A galeria foi percorrida em silêncio. Cada tela apreciada sem ser pronunciada uma palavra. O casal lésbico sempre ali ao lado foi talvez a presença mais calorosa ao longo daquela visita frívola. Até que chego a uma sala onde uma tela projecta sempre o mesmo vídeo, de alguém que traça círculos infinitos à sua volta. E do lado de lá da tela, uma criança. Da qual só vejo a sombra. Os canudos caíndo do alto da sua pequena cabeça num rabo de cavalo comprido. E a sua sombra leve, embalada no infinito dos círculos do vídeo, ingénua. Deixo-me ficar, sinto tudo cair por terra. Sinto-me uma versão forjada do Peter Pan. Vejo-me naquela sombra projectada na tela. Vejo-me de cabelo apanhado em rabo de cavalo, vejo-me dançar na rua onde ficava a minha casa, e sinto-me feliz porque ainda nada sei do mundo. E nada pode ou consegue superar essa felicidade da infância. Invejo-a, mais do que tudo, invejo a sua inocência, invejo a protecção que sente na mão da mãe que a pega e a leva galeria fora. Nesse momento, inveja. E um olhar a ficar marejado, para logo se conter e rumar porta fora. Sim, porque os corações de pedra não choram.

Lá fora está frio, e o silêncio mantém-se inquebrável. Já dentro do carro, dois ou três bafos de erva, já não sei, trazem-me de volta a realidade ainda mais crua. Falar de sentimentos? Naaah. Os corações de pedra não o fazem.

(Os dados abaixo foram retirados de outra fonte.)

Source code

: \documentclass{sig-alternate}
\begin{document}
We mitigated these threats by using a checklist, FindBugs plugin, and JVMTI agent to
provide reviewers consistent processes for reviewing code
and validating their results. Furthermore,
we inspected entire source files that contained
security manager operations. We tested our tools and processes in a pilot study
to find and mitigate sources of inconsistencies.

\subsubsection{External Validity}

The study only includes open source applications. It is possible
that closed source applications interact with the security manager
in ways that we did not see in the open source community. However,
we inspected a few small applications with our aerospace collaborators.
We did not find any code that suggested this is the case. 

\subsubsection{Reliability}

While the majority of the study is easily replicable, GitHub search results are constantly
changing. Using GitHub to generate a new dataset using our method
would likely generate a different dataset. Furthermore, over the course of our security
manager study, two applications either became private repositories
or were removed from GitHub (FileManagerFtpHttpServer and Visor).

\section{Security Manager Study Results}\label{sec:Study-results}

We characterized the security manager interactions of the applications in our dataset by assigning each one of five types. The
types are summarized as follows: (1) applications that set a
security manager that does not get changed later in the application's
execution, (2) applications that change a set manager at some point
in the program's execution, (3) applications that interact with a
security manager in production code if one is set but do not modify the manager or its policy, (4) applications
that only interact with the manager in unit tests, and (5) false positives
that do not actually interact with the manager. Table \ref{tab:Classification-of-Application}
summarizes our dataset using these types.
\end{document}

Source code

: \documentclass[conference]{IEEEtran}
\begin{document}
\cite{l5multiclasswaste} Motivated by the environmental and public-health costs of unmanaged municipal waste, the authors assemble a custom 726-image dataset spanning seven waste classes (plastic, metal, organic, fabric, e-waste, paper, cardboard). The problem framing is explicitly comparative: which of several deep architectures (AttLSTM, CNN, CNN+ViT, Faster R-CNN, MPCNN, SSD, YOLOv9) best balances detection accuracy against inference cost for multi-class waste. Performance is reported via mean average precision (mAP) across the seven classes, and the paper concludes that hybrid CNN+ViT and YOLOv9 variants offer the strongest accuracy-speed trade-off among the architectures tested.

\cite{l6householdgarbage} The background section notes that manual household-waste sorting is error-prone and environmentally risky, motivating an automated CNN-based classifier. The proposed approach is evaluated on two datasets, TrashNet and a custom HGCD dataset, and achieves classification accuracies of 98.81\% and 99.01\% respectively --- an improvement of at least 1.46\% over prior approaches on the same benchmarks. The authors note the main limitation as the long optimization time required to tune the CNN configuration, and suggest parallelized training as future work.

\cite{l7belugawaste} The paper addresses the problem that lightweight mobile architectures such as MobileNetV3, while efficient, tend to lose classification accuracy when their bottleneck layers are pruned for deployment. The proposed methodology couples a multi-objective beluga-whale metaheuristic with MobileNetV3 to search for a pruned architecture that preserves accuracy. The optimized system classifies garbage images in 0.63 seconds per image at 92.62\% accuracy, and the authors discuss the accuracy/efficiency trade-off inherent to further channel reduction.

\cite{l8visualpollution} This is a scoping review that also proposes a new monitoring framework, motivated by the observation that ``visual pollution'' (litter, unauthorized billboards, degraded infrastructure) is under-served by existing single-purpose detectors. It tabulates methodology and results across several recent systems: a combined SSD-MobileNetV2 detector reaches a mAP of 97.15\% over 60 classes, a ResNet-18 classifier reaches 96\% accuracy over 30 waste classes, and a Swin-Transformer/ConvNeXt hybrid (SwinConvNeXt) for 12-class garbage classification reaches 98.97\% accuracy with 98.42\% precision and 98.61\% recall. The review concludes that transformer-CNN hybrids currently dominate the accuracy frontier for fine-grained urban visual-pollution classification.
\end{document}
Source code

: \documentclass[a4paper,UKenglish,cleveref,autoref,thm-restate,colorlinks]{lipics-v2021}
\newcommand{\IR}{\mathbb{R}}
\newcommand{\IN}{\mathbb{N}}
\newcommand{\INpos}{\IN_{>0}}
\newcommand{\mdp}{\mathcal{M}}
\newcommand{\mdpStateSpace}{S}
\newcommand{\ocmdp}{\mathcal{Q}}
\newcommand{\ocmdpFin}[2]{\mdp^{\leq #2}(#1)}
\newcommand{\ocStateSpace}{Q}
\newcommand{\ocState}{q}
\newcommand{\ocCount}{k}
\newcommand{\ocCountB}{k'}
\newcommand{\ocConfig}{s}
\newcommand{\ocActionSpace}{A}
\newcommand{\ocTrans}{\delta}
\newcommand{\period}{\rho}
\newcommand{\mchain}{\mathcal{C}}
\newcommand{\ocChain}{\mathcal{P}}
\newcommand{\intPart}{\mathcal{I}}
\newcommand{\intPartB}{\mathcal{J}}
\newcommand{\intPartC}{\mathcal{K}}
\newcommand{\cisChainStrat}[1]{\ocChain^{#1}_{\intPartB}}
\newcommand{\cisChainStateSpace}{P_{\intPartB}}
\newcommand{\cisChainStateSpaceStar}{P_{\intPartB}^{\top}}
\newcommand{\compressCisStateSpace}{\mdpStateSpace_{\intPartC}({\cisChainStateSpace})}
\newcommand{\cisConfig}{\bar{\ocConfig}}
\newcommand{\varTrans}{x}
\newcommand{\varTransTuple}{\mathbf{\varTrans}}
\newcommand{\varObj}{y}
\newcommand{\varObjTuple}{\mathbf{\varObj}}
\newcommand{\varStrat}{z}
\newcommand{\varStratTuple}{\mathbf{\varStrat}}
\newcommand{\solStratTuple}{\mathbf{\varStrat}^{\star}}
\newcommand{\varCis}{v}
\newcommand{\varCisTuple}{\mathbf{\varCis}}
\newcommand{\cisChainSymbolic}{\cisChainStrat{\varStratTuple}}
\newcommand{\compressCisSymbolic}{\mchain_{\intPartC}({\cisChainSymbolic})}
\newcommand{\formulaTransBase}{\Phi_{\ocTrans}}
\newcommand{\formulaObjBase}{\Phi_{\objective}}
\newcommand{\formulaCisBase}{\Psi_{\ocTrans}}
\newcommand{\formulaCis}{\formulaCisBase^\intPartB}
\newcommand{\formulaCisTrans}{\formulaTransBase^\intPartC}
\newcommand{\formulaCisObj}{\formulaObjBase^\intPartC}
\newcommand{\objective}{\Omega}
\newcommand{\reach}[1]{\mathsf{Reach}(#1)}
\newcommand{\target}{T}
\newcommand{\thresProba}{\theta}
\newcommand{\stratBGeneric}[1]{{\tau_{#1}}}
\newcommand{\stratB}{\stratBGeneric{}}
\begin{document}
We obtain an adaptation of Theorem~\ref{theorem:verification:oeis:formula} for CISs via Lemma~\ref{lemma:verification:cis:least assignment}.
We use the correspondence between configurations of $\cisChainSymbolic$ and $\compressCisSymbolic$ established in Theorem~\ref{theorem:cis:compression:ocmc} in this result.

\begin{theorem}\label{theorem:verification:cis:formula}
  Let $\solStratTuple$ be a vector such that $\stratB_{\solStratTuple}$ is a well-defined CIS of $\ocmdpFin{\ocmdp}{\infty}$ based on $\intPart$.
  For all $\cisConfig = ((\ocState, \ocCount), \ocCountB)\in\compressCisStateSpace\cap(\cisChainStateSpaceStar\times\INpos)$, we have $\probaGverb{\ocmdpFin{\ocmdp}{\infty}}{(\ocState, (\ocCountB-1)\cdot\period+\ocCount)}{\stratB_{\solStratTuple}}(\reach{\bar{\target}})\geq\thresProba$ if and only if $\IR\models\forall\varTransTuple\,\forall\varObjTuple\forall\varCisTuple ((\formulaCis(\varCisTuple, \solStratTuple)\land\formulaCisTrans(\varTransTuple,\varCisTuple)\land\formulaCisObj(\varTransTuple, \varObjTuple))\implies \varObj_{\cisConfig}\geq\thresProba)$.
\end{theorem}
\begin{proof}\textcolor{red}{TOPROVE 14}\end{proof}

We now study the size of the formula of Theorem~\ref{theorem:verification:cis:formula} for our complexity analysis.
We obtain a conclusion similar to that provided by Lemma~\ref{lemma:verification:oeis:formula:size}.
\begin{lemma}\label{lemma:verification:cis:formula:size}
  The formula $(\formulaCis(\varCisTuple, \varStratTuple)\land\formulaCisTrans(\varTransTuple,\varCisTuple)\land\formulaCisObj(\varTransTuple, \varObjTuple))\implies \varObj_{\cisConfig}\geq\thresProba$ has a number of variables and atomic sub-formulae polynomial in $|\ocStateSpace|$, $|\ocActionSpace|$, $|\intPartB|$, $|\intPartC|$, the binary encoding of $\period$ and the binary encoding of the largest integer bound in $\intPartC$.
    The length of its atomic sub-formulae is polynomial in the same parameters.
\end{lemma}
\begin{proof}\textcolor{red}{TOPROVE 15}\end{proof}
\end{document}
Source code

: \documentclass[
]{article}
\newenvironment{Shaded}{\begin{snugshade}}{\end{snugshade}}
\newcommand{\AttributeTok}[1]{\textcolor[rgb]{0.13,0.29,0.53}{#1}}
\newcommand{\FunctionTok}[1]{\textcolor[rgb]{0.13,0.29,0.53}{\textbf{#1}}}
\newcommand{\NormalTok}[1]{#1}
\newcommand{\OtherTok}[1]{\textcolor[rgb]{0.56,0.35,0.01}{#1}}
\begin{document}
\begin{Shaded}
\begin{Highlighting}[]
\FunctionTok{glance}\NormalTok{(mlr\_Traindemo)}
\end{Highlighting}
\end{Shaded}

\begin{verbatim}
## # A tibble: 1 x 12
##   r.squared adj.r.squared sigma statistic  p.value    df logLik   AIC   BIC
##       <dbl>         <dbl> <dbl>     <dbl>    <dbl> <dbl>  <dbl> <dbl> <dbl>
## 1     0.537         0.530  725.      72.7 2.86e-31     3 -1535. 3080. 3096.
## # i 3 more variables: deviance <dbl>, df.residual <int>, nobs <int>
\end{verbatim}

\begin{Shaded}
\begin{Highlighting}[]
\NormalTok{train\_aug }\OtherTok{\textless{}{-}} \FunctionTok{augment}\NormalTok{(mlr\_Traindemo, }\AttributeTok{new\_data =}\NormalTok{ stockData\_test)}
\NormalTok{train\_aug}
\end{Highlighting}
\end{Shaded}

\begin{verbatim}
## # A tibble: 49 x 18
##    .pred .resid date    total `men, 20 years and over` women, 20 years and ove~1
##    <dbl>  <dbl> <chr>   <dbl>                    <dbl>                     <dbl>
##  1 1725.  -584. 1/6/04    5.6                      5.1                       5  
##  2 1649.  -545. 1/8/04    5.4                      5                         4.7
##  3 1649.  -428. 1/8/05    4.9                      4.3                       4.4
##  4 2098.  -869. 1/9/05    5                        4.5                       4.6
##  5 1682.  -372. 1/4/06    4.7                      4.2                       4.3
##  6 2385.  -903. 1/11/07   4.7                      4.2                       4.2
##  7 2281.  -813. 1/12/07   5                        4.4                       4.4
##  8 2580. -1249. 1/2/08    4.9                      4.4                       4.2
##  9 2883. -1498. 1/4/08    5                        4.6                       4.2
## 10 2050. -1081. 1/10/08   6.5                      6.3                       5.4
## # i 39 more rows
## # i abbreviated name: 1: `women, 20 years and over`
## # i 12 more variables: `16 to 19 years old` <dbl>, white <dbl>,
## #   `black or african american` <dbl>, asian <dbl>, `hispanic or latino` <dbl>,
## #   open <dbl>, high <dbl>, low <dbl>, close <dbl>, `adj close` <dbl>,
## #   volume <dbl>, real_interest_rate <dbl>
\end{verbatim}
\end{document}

Quero voltar lá para dentro, esconder-me atrás da tela e assim criança dançar para sempre.

clair de lune-cello - Debussy

13/11/2008

Da ruralidade


Sentava-se quase todos os dias na mesma carruagem que eu. E nunca deve ter reparado em mim como eu fazia com ela. Imagino que viesse de algum sítio de nome estranho desses que abundam para lá do Tejo. Fazia-me lembrar as mulheres da minha aldeia. Ar de alcoviteira alheada do mundo, sempre atenta aos movimentos das vizinhas, e adivinho que aos casamentos e aos funerais do bairro também. E não houve um único dia que a visse percorrer aquele caminho sem a sua companhia inabalável: a Maria a espreitar de dentro da mala. Sim, a Maria, aquela revistinha para donas de casa onde se fica a saber os problemas sexuais que assolam o país. E todos os dias ela folheava a revista, de trás para a frente – quiçá por não haver disponibilidade orçamental para outras publicações. E todos os dias eu ficava espantada a contemplá-la, num misto de adoração que nunca consegui muito bem deslindar. A familiaridade com as mulheres que deixara para trás na minha aldeia? A simplicidade tosca que ainda hoje me repugna e atrai? Ou a terrível possibilidade de eu própria me ter tornado numa dessas mulheres rústicas, intrépida alcoviteira, costureira do maldizer alheio? Bata dos chineses em riste (diz que ali para Pegões há umas muita baratas), as chinelas a fingirem-se de ortopédicas, a orelha sempre atenta, a língua sempre afiada. Seria eu feliz assim? Casada com o pedreiro ou com o padeiro lá da aldeia? E se eu me tivesse entregue à ruralidade?